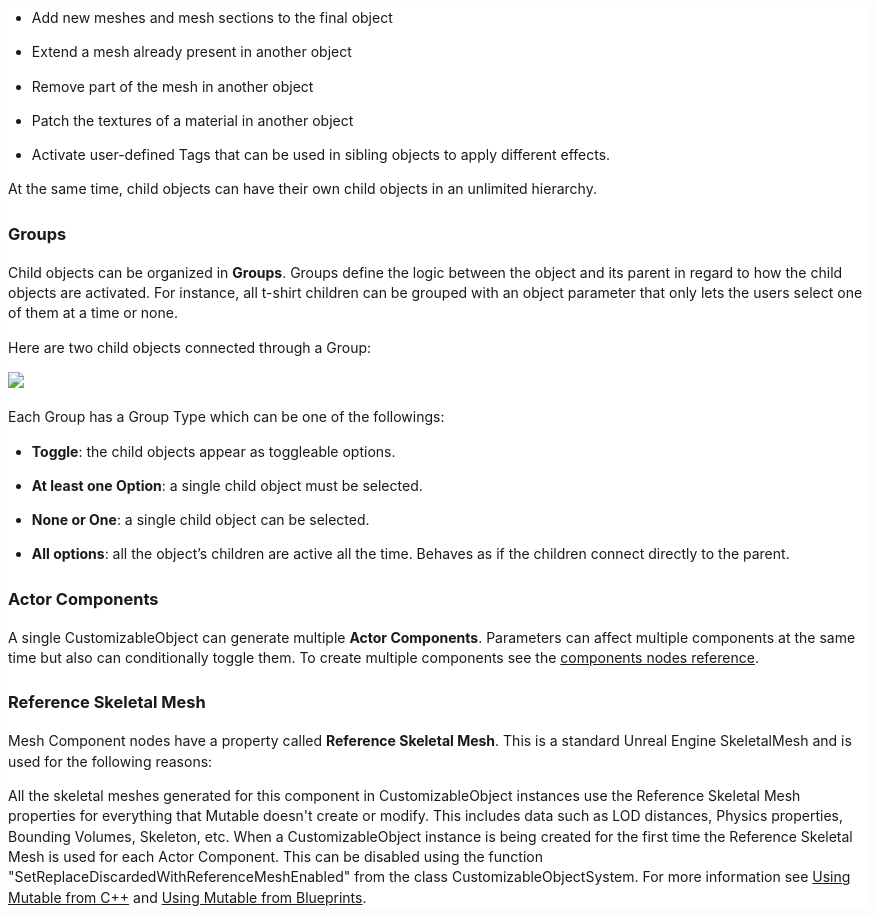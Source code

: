 -   Add new meshes and mesh sections to the final object
    
-   Extend a mesh already present in another object
    
-   Remove part of the mesh in another object
    
-   Patch the textures of a material in another object
    
-   Activate user-defined Tags that can be used in sibling objects to apply different effects.
    

At the same time, child objects can have their own child objects in an unlimited hierarchy.

### Groups

Child objects can be organized in **Groups**. Groups define the logic between the object and its parent in regard to how the child objects are activated. For instance, all t-shirt children can be grouped with an object parameter that only lets the users select one of them at a time or none.

Here are two child objects connected through a Group:

[![](https://dev.epicgames.com/community/api/documentation/image/6210db20-73c3-4039-b40b-3132dd45cb7e?resizing_type=fit)](https://dev.epicgames.com/community/api/documentation/image/6210db20-73c3-4039-b40b-3132dd45cb7e?resizing_type=fit)

Each Group has a Group Type which can be one of the followings:

-   **Toggle**: the child objects appear as toggleable options.
    
-   **At least one Option**: a single child object must be selected.
    
-   **None or One**: a single child object can be selected.
    
-   **All options**: all the object’s children are active all the time. Behaves as if the children connect directly to the parent.
    

### Actor Components

A single CustomizableObject can generate multiple **Actor Components**. Parameters can affect multiple components at the same time but also can conditionally toggle them. To create multiple components see the [components nodes reference](https://github.com/anticto/Mutable-Documentation/wiki/Node-Reference#objects-components-and-mesh-sections).

### Reference Skeletal Mesh

Mesh Component nodes have a property called **Reference Skeletal Mesh**. This is a standard Unreal Engine SkeletalMesh and is used for the following reasons:

All the skeletal meshes generated for this component in CustomizableObject instances use the Reference Skeletal Mesh properties for everything that Mutable doesn't create or modify. This includes data such as LOD distances, Physics properties, Bounding Volumes, Skeleton, etc. When a CustomizableObject instance is being created for the first time the Reference Skeletal Mesh is used for each Actor Component. This can be disabled using the function "SetReplaceDiscardedWithReferenceMeshEnabled" from the class CustomizableObjectSystem. For more information see [Using Mutable from C++](https://dev.epicgames.com/documentation/en-us/unreal-engine/using-mutable-from-cplusplus-in-unreal-engine) and [Using Mutable from Blueprints](https://dev.epicgames.com/documentation/en-us/unreal-engine/using-mutable-from-blueprint-in-unreal-engine).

☆ ☆ ☆

## The problem
Check every line above for the string "instance" and copy those that have it.

## Written response
Child objects can be organized in **Groups**. Groups define the logic between the object and its parent in regard to how the child objects are activated. For instance, all t-shirt children can be grouped with an object parameter that only lets the users select one of them at a time or none.
All the skeletal meshes generated for this component in CustomizableObject instances use the Reference Skeletal Mesh properties for everything that Mutable doesn't create or modify. This includes data such as LOD distances, Physics properties, Bounding Volumes, Skeleton, etc. When a CustomizableObject instance is being created for the first time the Reference Skeletal Mesh is used for each Actor Component. This can be disabled using the function "SetReplaceDiscardedWithReferenceMeshEnabled" from the class CustomizableObjectSystem. For more information see [Using Mutable from C++](https://dev.epicgames.com/documentation/en-us/unreal-engine/using-mutable-from-cplusplus-in-unreal-engine) and [Using Mutable from Blueprints](https://dev.epicgames.com/documentation/en-us/unreal-engine/using-mutable-from-blueprint-in-unreal-engine).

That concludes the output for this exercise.